NaCl-dependent ATP release from macula densa cells detected by bioassay techniques. (A) The patch pipette with a PC12 cell in whole-cell configuration is positioned on the macula densa plaque. (B) In response to an increase in bath [NaCl], there was activation of a P2X channel. When the PC12 cell was not in contact with the macula densa, no channel activity was present when the bath [NaCl] was increased (data not shown, n = 7). (C) In an isolated perfused TAL in which the glomerulus was partially removed, thereby exposing the basolateral membrane of macula densa plaque, a fura-2-loaded PC12 cell was positioned and held with a holding pipette at the basolateral membrane of the macula densa. (D) In response to an increase in [NaCl]_L from 25 to 150 mM, there was an increase in the fura-2 ratio, indicating the activation of P2X receptors and increases in the cytosolic calcium concentration. Data represent 10 similar experiments.

Figure 4

The effects of ATP on cultured mesangial cells. (A) Effects of ATP and UTP on the cytosolic free Ca²⁺ concentration in single mesangial cells. Each symbol represents the mean values of 47 (for ATP) or 33 (for UTP) experiments, and each bar represents SEM. (B) The concentration-response curve for ATP-induced Ca²⁺ elevations in mesangial cells.
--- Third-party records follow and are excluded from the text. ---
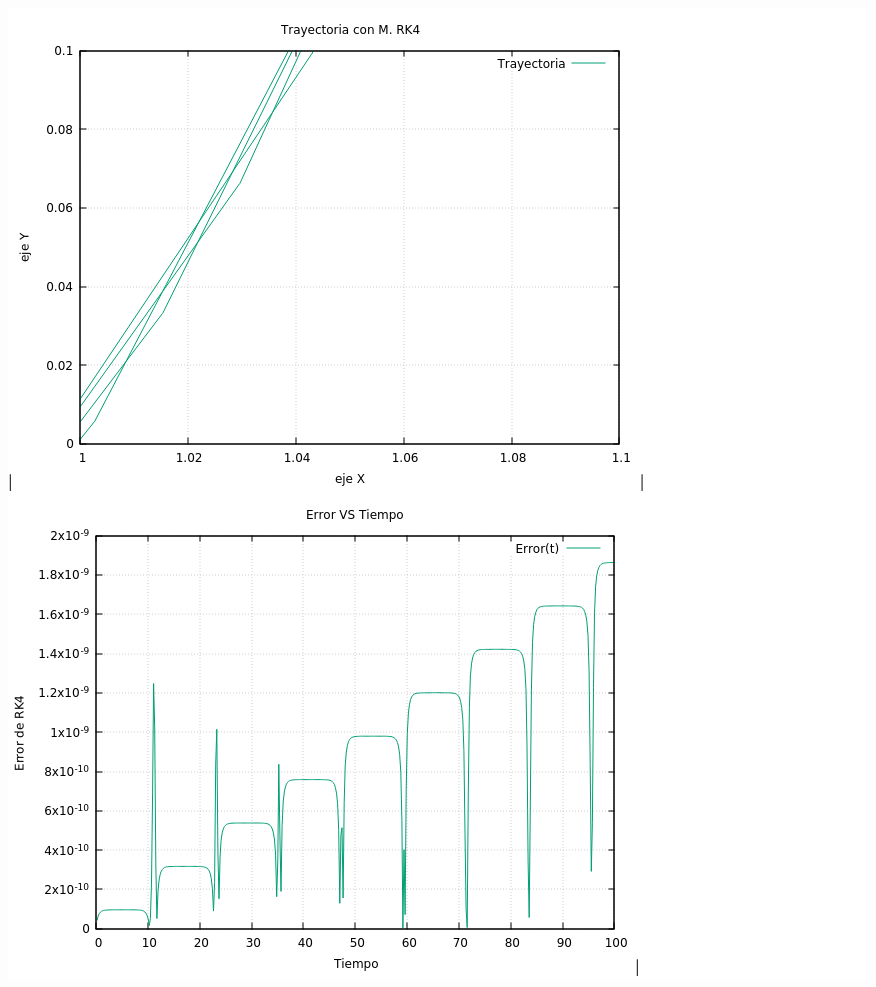 |![zoom de trayectoria con rk4](./imagenes/imagen04-03-zoom.png)|![error de rk4](./imagenes/imagen04-03-error.png)|

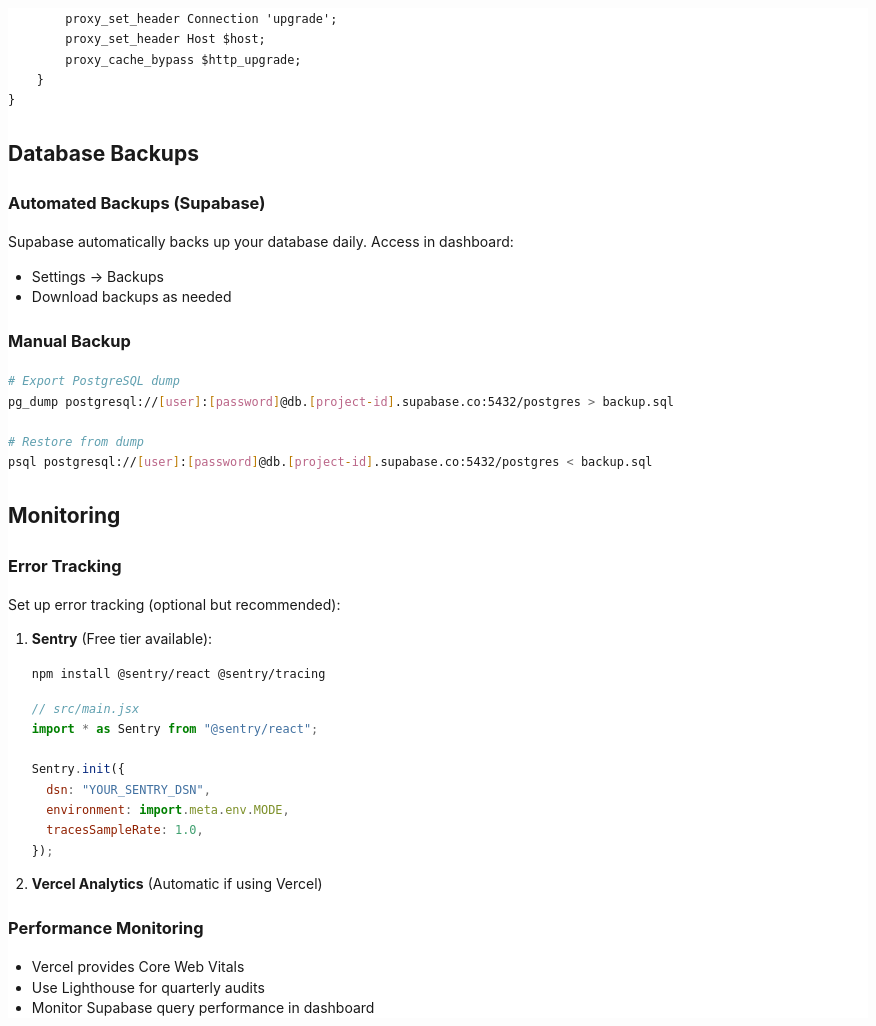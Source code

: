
 ```nginx
        proxy_set_header Connection 'upgrade';
        proxy_set_header Host $host;
        proxy_cache_bypass $http_upgrade;
    }
}
```

## Database Backups

### Automated Backups (Supabase)

Supabase automatically backs up your database daily. Access in dashboard:
- Settings → Backups
- Download backups as needed

### Manual Backup

```bash
# Export PostgreSQL dump
pg_dump postgresql://[user]:[password]@db.[project-id].supabase.co:5432/postgres > backup.sql

# Restore from dump
psql postgresql://[user]:[password]@db.[project-id].supabase.co:5432/postgres < backup.sql
```

## Monitoring

### Error Tracking

Set up error tracking (optional but recommended):

1. **Sentry** (Free tier available):
   ```bash
   npm install @sentry/react @sentry/tracing
   ```
   
   ```javascript
   // src/main.jsx
   import * as Sentry from "@sentry/react";
   
   Sentry.init({
     dsn: "YOUR_SENTRY_DSN",
     environment: import.meta.env.MODE,
     tracesSampleRate: 1.0,
   });
   ```

2. **Vercel Analytics** (Automatic if using Vercel)

### Performance Monitoring

- Vercel provides Core Web Vitals
- Use Lighthouse for quarterly audits
- Monitor Supabase query performance in dashboard
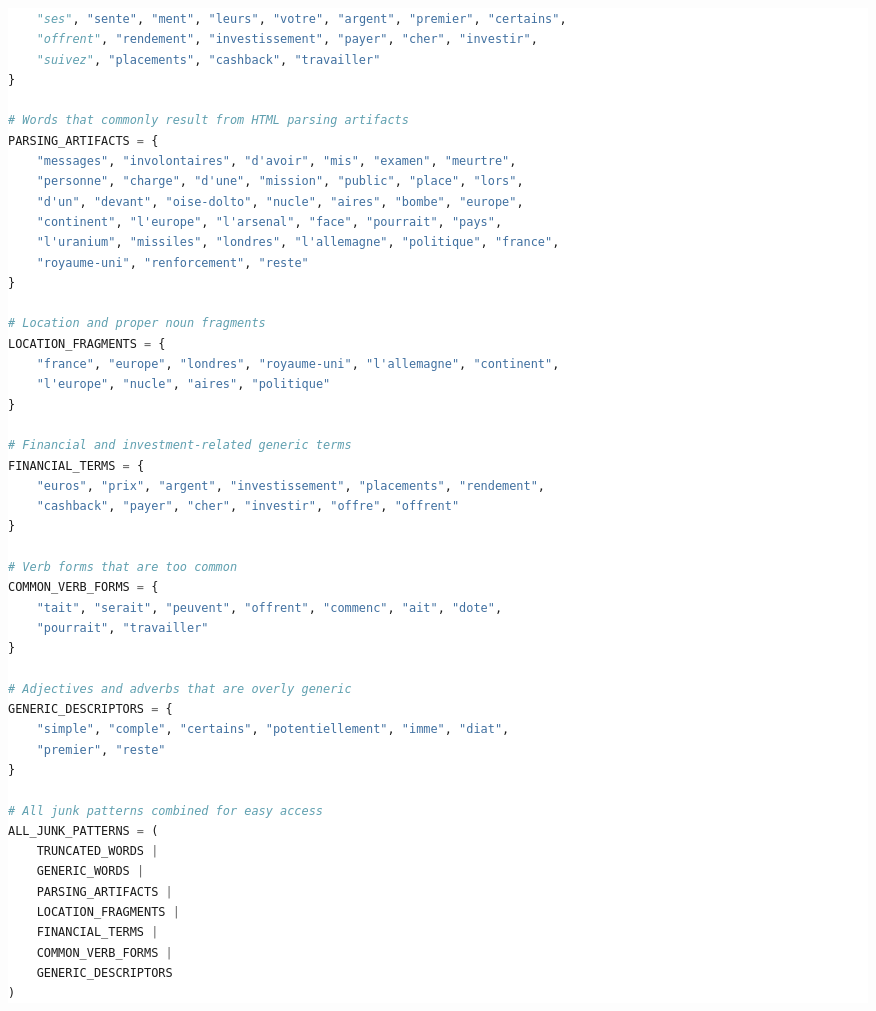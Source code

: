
 ```python
    "ses", "sente", "ment", "leurs", "votre", "argent", "premier", "certains",
    "offrent", "rendement", "investissement", "payer", "cher", "investir",
    "suivez", "placements", "cashback", "travailler"
}

# Words that commonly result from HTML parsing artifacts
PARSING_ARTIFACTS = {
    "messages", "involontaires", "d'avoir", "mis", "examen", "meurtre",
    "personne", "charge", "d'une", "mission", "public", "place", "lors",
    "d'un", "devant", "oise-dolto", "nucle", "aires", "bombe", "europe",
    "continent", "l'europe", "l'arsenal", "face", "pourrait", "pays",
    "l'uranium", "missiles", "londres", "l'allemagne", "politique", "france",
    "royaume-uni", "renforcement", "reste"
}

# Location and proper noun fragments
LOCATION_FRAGMENTS = {
    "france", "europe", "londres", "royaume-uni", "l'allemagne", "continent",
    "l'europe", "nucle", "aires", "politique"
}

# Financial and investment-related generic terms
FINANCIAL_TERMS = {
    "euros", "prix", "argent", "investissement", "placements", "rendement",
    "cashback", "payer", "cher", "investir", "offre", "offrent"
}

# Verb forms that are too common
COMMON_VERB_FORMS = {
    "tait", "serait", "peuvent", "offrent", "commenc", "ait", "dote",
    "pourrait", "travailler"
}

# Adjectives and adverbs that are overly generic
GENERIC_DESCRIPTORS = {
    "simple", "comple", "certains", "potentiellement", "imme", "diat",
    "premier", "reste"
}

# All junk patterns combined for easy access
ALL_JUNK_PATTERNS = (
    TRUNCATED_WORDS |
    GENERIC_WORDS |
    PARSING_ARTIFACTS |
    LOCATION_FRAGMENTS |
    FINANCIAL_TERMS |
    COMMON_VERB_FORMS |
    GENERIC_DESCRIPTORS
)
```
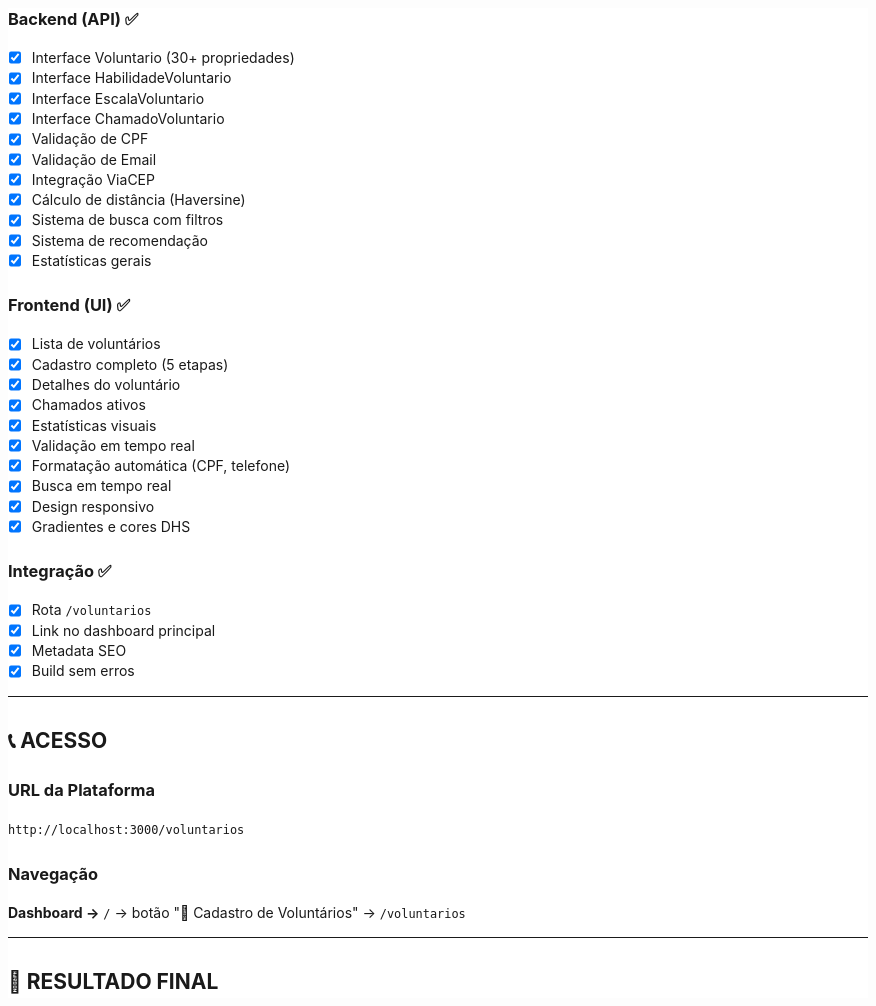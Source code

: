 ### Backend (API) ✅

- [x] Interface Voluntario (30+ propriedades)
- [x] Interface HabilidadeVoluntario
- [x] Interface EscalaVoluntario
- [x] Interface ChamadoVoluntario
- [x] Validação de CPF
- [x] Validação de Email
- [x] Integração ViaCEP
- [x] Cálculo de distância (Haversine)
- [x] Sistema de busca com filtros
- [x] Sistema de recomendação
- [x] Estatísticas gerais

### Frontend (UI) ✅

- [x] Lista de voluntários
- [x] Cadastro completo (5 etapas)
- [x] Detalhes do voluntário
- [x] Chamados ativos
- [x] Estatísticas visuais
- [x] Validação em tempo real
- [x] Formatação automática (CPF, telefone)
- [x] Busca em tempo real
- [x] Design responsivo
- [x] Gradientes e cores DHS

### Integração ✅

- [x] Rota `/voluntarios`
- [x] Link no dashboard principal
- [x] Metadata SEO
- [x] Build sem erros

---

## 📞 ACESSO

### URL da Plataforma

```
http://localhost:3000/voluntarios
```

### Navegação

**Dashboard →** `/` → botão "👥 Cadastro de Voluntários" → `/voluntarios`

---

## 🎉 RESULTADO FINAL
Each symbol represents the mean value of 26–47 experiments, and each bar represents SEM. A curve represents sigmoidal fit with an EC₅₀ value given in the text and with a Hill coefficient of 2.4. The ratio values of basal level and of peak response to 10 μM ATP correspond to the free Ca²⁺ concentrations of 80.2 ± 4.2 nM (n = 47) and 336.5 ± 25.5 nM (n = 47), respectively. (C) Effect of an increase in [NaCl]_L from 25 to 150 mM on the cytosolic free Ca²⁺ concentration in a single mesangial cell that had been positioned and held with a holding pipette at the basolateral membrane of the macula densa, as shown for PC12 cells in Fig. 3C. The mean Ca²⁺ concentration increased from 64.7 ± 6.2 to 90.7 ± 9.7 nM (n = 5) in response to an increase in [NaCl]_L from 25 to 150 mM. (D) Scheme depicting [NaCl]_L-sensitive ATP release from macula densa cells via maxi anion channels at the basolateral membrane, and possible roles of released ATP in mediating signal transduction from macula densa cells to mesangial cells via P2Y receptors and to afferent arteriolar smooth muscle cells via P2X and/or A₁ receptors. Signal transduction from mesangial cells to afferent arteriolar smooth muscle cells may take place via gap junctions.